Many older clients don't support SHA256, but the real question is which of those are relevant? The answer will vary depending on the site. For detailed information on client capabilities, head to GlobalSign, which maintains a detailed summary of SHA256 support for a large number of platforms.

On the desktop, Windows XP introduced SHA256 in Service Pack 3. Users running SP2 should be able to upgrade to SP3. Depending on a site's profile, a significant chunk of the user base might be running XP. This operating system is still very popular in China and there is also strong anecdotal evidence that it remains widely used in some large organizations.

Among the mobile platforms, Android added SHA256 support in version 2.3. Earlier versions—still used in large numbers—support only SHA1.

What if you need to support older clients?

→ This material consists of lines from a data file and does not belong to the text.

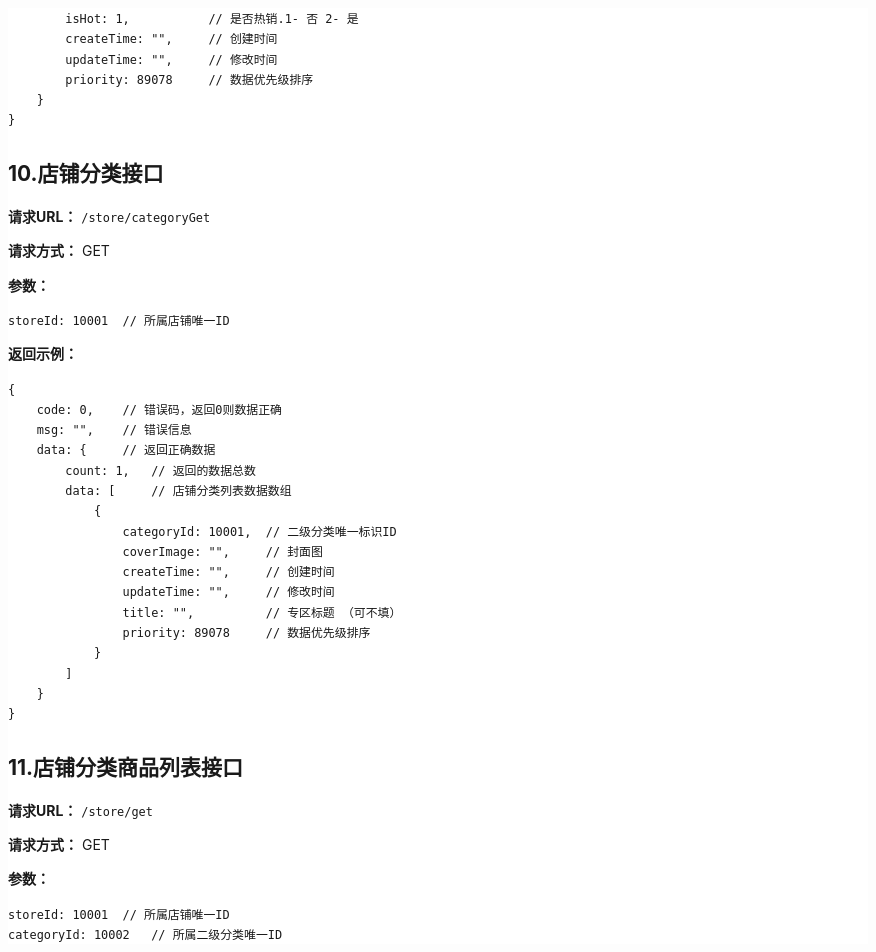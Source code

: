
 ```
		isHot: 1,			// 是否热销.1- 否 2- 是
		createTime: "",		// 创建时间
		updateTime: "",		// 修改时间
		priority: 89078		// 数据优先级排序
	}
}
```

## 10.店铺分类接口 ##

**请求URL：** `/store/categoryGet`

**请求方式：** GET

**参数：**

```
storeId: 10001	// 所属店铺唯一ID
```

**返回示例：**

```
{
	code: 0,	// 错误码，返回0则数据正确
	msg: "",	// 错误信息
	data: {		// 返回正确数据
		count: 1,	// 返回的数据总数
		data: [		// 店铺分类列表数据数组
			{
				categoryId: 10001,	// 二级分类唯一标识ID
				coverImage: "",		// 封面图
				createTime: "",		// 创建时间
				updateTime: "",		// 修改时间
				title: "",			// 专区标题 （可不填）
				priority: 89078		// 数据优先级排序
			}
		]
	}
}
```

## 11.店铺分类商品列表接口 ##

**请求URL：** `/store/get`

**请求方式：** GET

**参数：**

```
storeId: 10001	// 所属店铺唯一ID
categoryId: 10002	// 所属二级分类唯一ID
```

Technically, it's possible to have the best of both worlds by providing SHA256 certificates to modern clients and serve SHA1 to those that can't do better. Indeed, there's nothing to say that a site can't use more than one certificate at the same time. This approach is ideal for transitions such as this one. At this time, a site could use two certificates: ECDSA+SHA256 for modern clients and RSA+SHA1 for older clients.

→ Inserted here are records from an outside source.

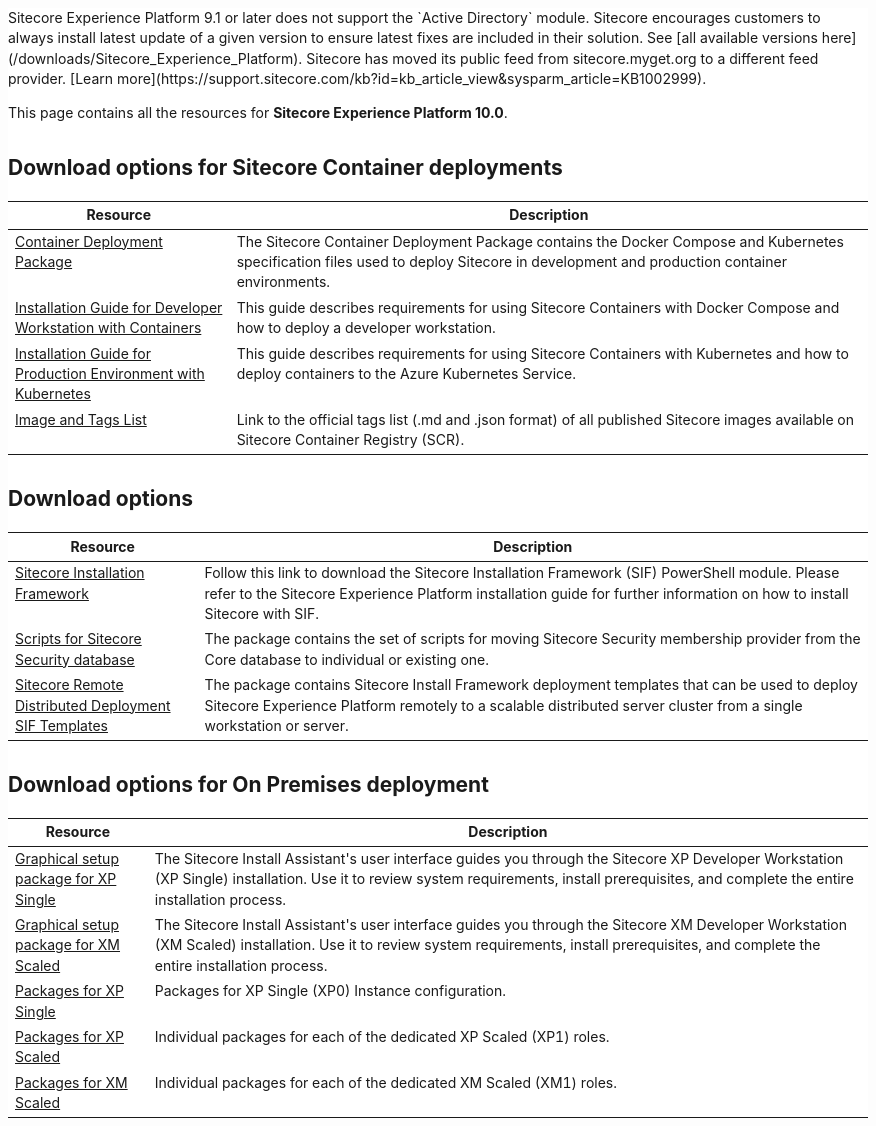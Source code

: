   <Alert variant='warning' mb={4}>
    <AlertIcon />
    Sitecore Experience Platform 9.1 or later does not support the `Active Directory` module.
  </Alert>
  
  <Alert variant='warning' mb={4}>
    <AlertIcon />
    Sitecore encourages customers to always install latest update of a given version to ensure latest fixes are included in their solution. See [all available versions here](/downloads/Sitecore_Experience_Platform).
  </Alert>
  
  <Alert variant='warning' mb={4}>
    <AlertIcon />
    Sitecore has moved its public feed from sitecore.myget.org to a different feed provider. [Learn more](https://support.sitecore.com/kb?id=kb_article_view&sysparm_article=KB1002999).
  </Alert>
  

This page contains all the resources for **Sitecore Experience Platform 10.0**.

## Download options for Sitecore Container deployments

 | Resource | Description |
 | --- | --- |
 | [Container Deployment Package](https://github.com/Sitecore/container-deployment/releases/tag/sxp%2F10.0.0.004346.027) | The Sitecore Container Deployment Package contains the Docker Compose and Kubernetes specification files used to deploy Sitecore in development and production container environments. |
 | [Installation Guide for Developer Workstation with Containers](https://sitecoredev.azureedge.net/~/media/C1127BA86FDF44C895BD0D25F1EAF31D.ashx?date=20220623T121019) | This guide describes requirements for using Sitecore Containers with Docker Compose and how to deploy a developer workstation. |
 | [Installation Guide for Production Environment with Kubernetes](https://sitecoredev.azureedge.net/~/media/876AA037ADEE41489D1DB0BBC094CD81.ashx?date=20221010T145927) | This guide describes requirements for using Sitecore Containers with Kubernetes and how to deploy containers to the Azure Kubernetes Service. |
 | [Image and Tags List](https://github.com/Sitecore/docker-images/tree/master/tags) | Link to the official tags list (.md and .json format) of all published Sitecore images available on Sitecore Container Registry (SCR). |

## Download options

 | Resource | Description |
 | --- | --- |
 | [Sitecore Installation Framework](https://dev.sitecore.net:443/downloads/Sitecore%20Installation%20Framework/2x/Sitecore%20Installation%20Framework%20230) | Follow this link to download the Sitecore Installation Framework (SIF) PowerShell module. Please refer to the Sitecore Experience Platform installation guide for further information on how to install Sitecore with SIF. |
 | [Scripts for Sitecore Security database](https://dev.sitecore.net:443/downloads/Scripts%20for%20Sitecore%20Security%20database) | The package contains the set of scripts for moving Sitecore Security membership provider from the Core database to individual or existing one. |
 | [Sitecore Remote Distributed Deployment SIF Templates](https://sitecoredev.azureedge.net/~/media/7255CF98254347108E085DFBB6687E02.ashx?date=20181217T093828) | The package contains Sitecore Install Framework deployment templates that can be used to deploy Sitecore Experience Platform remotely to a scalable distributed server cluster from a single workstation or server. |

## Download options for On Premises deployment

 | Resource | Description |
 | --- | --- |
 | [Graphical setup package for XP Single](https://sitecoredev.azureedge.net/~/media/A74E47524738460B83332BAE82F123D1.ashx?date=20200729T110719) | The Sitecore Install Assistant's user interface guides you through the Sitecore XP Developer Workstation (XP Single) installation. Use it to review system requirements, install prerequisites, and complete the entire installation process. |
 | [Graphical setup package for XM Scaled](https://sitecoredev.azureedge.net/~/media/764936A5FB0943059B89EA5F7E384D99.ashx?date=20200729T110719) | The Sitecore Install Assistant's user interface guides you through the Sitecore XM Developer Workstation (XM Scaled) installation. Use it to review system requirements, install prerequisites, and complete the entire installation process. |
 | [Packages for XP Single](https://sitecoredev.azureedge.net/~/media/DCD3DC6E7C544C3685EC41DD781D3187.ashx?date=20200729T111141) | Packages for XP Single (XP0) Instance configuration. |
 | [Packages for XP Scaled](https://sitecoredev.azureedge.net/~/media/7E8B96559DE8466297D941E844402AE4.ashx?date=20200729T111822) | Individual packages for each of the dedicated XP Scaled (XP1) roles. |
 | [Packages for XM Scaled](https://sitecoredev.azureedge.net/~/media/DF8528764D164EC2933B21D93F6F6C9E.ashx?date=20200729T111140) | Individual packages for each of the dedicated XM Scaled (XM1) roles. |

Unfortunately, this feature might not be available for your favourite platform. As far as I am aware, Apache is the only major server to support multiple certificates. If you're running Apache and are willing to play with dual certificate deployment, you're in luck. As for other platforms, CloudFlare and Yahoo have stated that they will add support to Nginx and Apache Traffic server, respectively.

What will SSL Labs do?

We are making some changes to our SHA1 reporting, split into two phases. In the short term, we will:

  • Treat SHA1 signatures as weak and warn about them.
  • Introduce three new warnings:
    1. To ensure renewal with SHA256 when the current certificate expires, if the server is using SHA1 now and the expiration date is before the end of 2016.
    2. To renew with SHA256 as soon as possible, if the server is using SHA1 now and the certificate expires after 2016.
    3. To renew certificate or fix the chain if the leaf is SHA256 but one of the intermediates is SHA1.
  • Stop awarding A+ to sites that use SHA1 certificates.
  • Link to this advice for more information.

These changes have already been implemented and deployed on our staging server. They will be migrated to production in the following days. These changes were deployed to production on 16 September. Our second step, which will come some time later, will involve a change to our rating criteria to penalize sites that continue to use SHA1.